それで、この傾いた木や凹んだ樹木は縄張りを示していたのかと俺は合点がいった。
なるほどそれなら確かに、最初にこの猪に喧嘩を売ったのは俺ということになる。
それだけで殺意を向けてきた獣相手に同情する気はないが、襲われるきっかけを作ったのは自分だ。
ましてやオルドはわかっていて避けていたというのに、無計画に立ち入ってしまったことを考えると返す言葉もない俺に、虎は続ける。

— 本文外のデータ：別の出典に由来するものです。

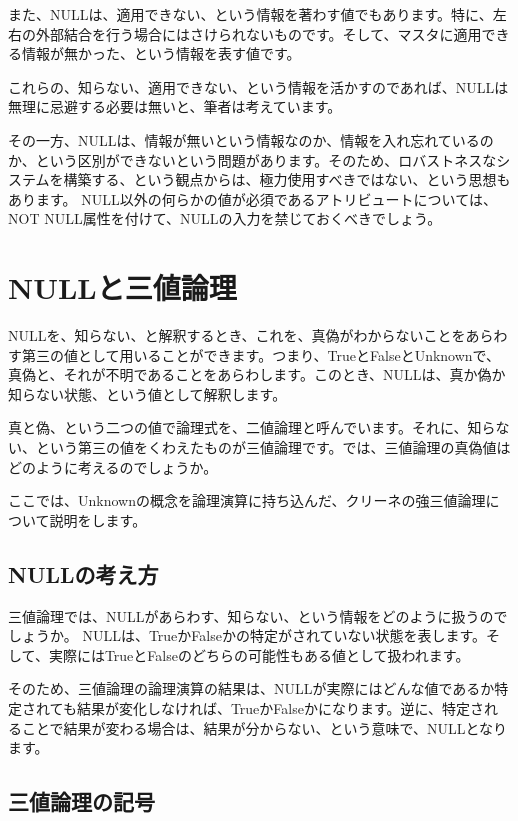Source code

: また、NULLは、適用できない、という情報を著わす値でもあります。特に、左右の外部結合を行う場合にはさけられないものです。そして、マスタに適用できる情報が無かった、という情報を表す値です。

これらの、知らない、適用できない、という情報を活かすのであれば、NULLは無理に忌避する必要は無いと、筆者は考えています。

その一方、NULLは、情報が無いという情報なのか、情報を入れ忘れているのか、という区別ができないという問題があります。そのため、ロバストネスなシステムを構築する、という観点からは、極力使用すべきではない、という思想もあります。
NULL以外の何らかの値が必須であるアトリビュートについては、NOT NULL属性を付けて、NULLの入力を禁じておくべきでしょう。



\section{NULLと三値論理}

NULLを、知らない、と解釈するとき、これを、真偽がわからないことをあらわす第三の値として用いることができます。つまり、TrueとFalseとUnknownで、真偽と、それが不明であることをあらわします。このとき、NULLは、真か偽か知らない状態、という値として解釈します。

真と偽、という二つの値で論理式を、二値論理と呼んでいます。それに、知らない、という第三の値をくわえたものが三値論理です。では、三値論理の真偽値はどのように考えるのでしょうか。

ここでは、Unknownの概念を論理演算に持ち込んだ、クリーネの強三値論理について説明をします。

\subsection{NULLの考え方}

三値論理では、NULLがあらわす、知らない、という情報をどのように扱うのでしょうか。
NULLは、TrueかFalseかの特定がされていない状態を表します。そして、実際にはTrueとFalseのどちらの可能性もある値として扱われます。

そのため、三値論理の論理演算の結果は、NULLが実際にはどんな値であるか特定されても結果が変化しなければ、TrueかFalseかになります。逆に、特定されることで結果が変わる場合は、結果が分からない、という意味で、NULLとなります。



\subsection{三値論理の記号}

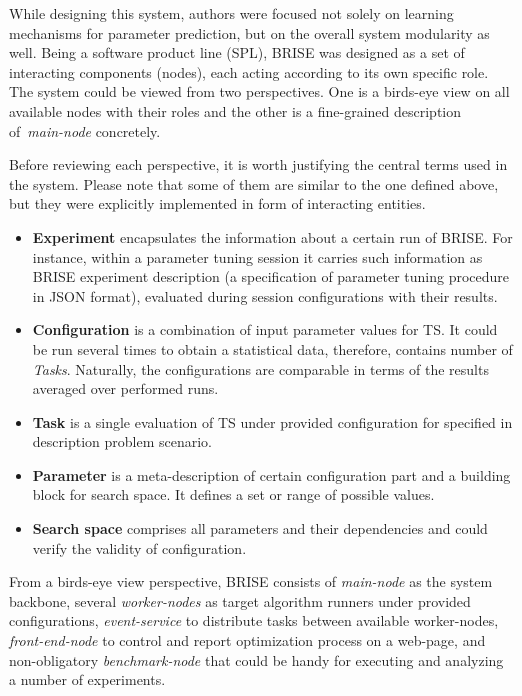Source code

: While designing this system, authors were focused not solely on learning mechanisms for parameter prediction, but on the overall system modularity as well.
Being a software product line (SPL), BRISE was designed as a set of interacting components (nodes), each acting according to its own specific role. 
The system could be viewed from two perspectives. One is a birds-eye view on all available nodes with their roles and the other is a fine-grained description of~\textit{main-node} concretely.

Before reviewing each perspective, it is worth justifying the central terms used in the system. Please note that some of them are similar to the one defined above, but they were explicitly implemented in form of interacting entities.
\begin{itemize}
	\item \textbf{Experiment} encapsulates the information about a certain run of BRISE. For instance, within a parameter tuning session it carries such information as BRISE experiment description (a specification of parameter tuning procedure in JSON format), evaluated during session configurations with their results.

	\item \textbf{Configuration} is a combination of input parameter values for TS. It could be run several times to obtain a statistical data, therefore, contains number of \emph{Tasks}. Naturally, the configurations are comparable in terms of the results averaged over performed runs.

	\item \textbf{Task} is a single evaluation of TS under provided configuration for specified in description problem scenario.

	\item \textbf{Parameter} is a meta-description of certain configuration part and a building block for search space. It defines a set or range of possible values.

	\item \textbf{Search space} comprises all parameters and their dependencies and could verify the validity of configuration.
\end{itemize}

From a birds-eye view perspective, BRISE consists of \emph{main-node} as the system backbone, several \emph{worker-nodes} as target algorithm runners under provided configurations, \emph{event-service} to distribute tasks between available worker-nodes, \emph{front-end-node} to control and report optimization process on a web-page, and non-obligatory \emph{benchmark-node} that could be handy for executing and analyzing a number of experiments.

「それなりに金にはなるんだがな、でけェし素早いしで相手にするにはちと面倒だと思って避けてたわけだが……杞憂だったみてえだな。こいつに土手っ腹ぶち抜かれて死ぬ新米冒険者は何度も見たことがある、お前がそうならなくて残念だ」
「……そりゃ、悪かったな期待に沿えなくて」
からかうような調子だったので、俺も皮肉を込めて返した。
「自分の身は自分で守れるっつぅのは嘘じゃねェみたいだな、木の枝で応戦しようとすンのはちっと無謀だが」
「まあ、ちょっと驚いたけどな……というか、そこまで見てたのかよ」
「あんだけでけェ音を立てりゃァ誰だって気づくさ。んで見に来てみたら案の定襲われてるしな……剣を届けてやっただけでもありがたく思え」
「……それもそうか。ありがとうオルド。助かった」
得物がなかったらさすがに持て余す相手だったことは間違いない。
それでなくとも、逸る気持ちを抑えきれずに軽率に魔物の縄張りに侵入したのは自分だ。
元凶を目の当たりにしたからか、木が倒れていたり傾いでいたりするこの一帯だけ明らかに異質な様子が今でははっきりとわかる。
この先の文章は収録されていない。